"""

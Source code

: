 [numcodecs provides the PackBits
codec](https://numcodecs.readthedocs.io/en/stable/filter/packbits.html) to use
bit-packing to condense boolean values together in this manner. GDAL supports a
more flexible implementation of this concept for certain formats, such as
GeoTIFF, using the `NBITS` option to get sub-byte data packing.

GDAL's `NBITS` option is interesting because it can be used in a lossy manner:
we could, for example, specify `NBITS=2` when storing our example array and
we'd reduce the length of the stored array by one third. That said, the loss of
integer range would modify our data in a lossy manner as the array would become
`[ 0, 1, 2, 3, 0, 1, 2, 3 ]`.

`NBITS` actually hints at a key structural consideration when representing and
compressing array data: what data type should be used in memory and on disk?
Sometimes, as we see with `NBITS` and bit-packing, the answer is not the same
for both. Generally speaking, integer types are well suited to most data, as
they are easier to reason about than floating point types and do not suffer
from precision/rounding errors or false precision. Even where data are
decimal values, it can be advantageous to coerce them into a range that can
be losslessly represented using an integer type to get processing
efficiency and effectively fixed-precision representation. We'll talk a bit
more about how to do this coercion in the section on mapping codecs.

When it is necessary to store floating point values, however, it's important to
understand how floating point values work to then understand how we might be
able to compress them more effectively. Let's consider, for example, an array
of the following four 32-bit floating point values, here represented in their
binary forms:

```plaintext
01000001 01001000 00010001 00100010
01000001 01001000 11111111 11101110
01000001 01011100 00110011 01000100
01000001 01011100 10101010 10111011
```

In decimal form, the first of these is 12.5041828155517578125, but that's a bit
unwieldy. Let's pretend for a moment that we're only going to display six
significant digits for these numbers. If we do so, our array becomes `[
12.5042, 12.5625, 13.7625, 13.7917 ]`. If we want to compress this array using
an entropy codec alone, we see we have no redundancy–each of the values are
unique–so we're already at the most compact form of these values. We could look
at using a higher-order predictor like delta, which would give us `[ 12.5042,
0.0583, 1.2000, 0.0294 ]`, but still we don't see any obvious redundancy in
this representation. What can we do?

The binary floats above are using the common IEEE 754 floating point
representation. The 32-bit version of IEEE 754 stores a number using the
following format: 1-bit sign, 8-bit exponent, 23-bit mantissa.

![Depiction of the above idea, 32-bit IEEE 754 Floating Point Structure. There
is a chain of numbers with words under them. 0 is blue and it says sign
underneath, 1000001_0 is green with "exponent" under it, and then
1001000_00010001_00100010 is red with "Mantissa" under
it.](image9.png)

"""

Scan the records for the word "GDAL" and copy every line where it is found.

bit-packing to condense boolean values together in this manner. GDAL supports a
GDAL's `NBITS` option is interesting because it can be used in a lossy manner:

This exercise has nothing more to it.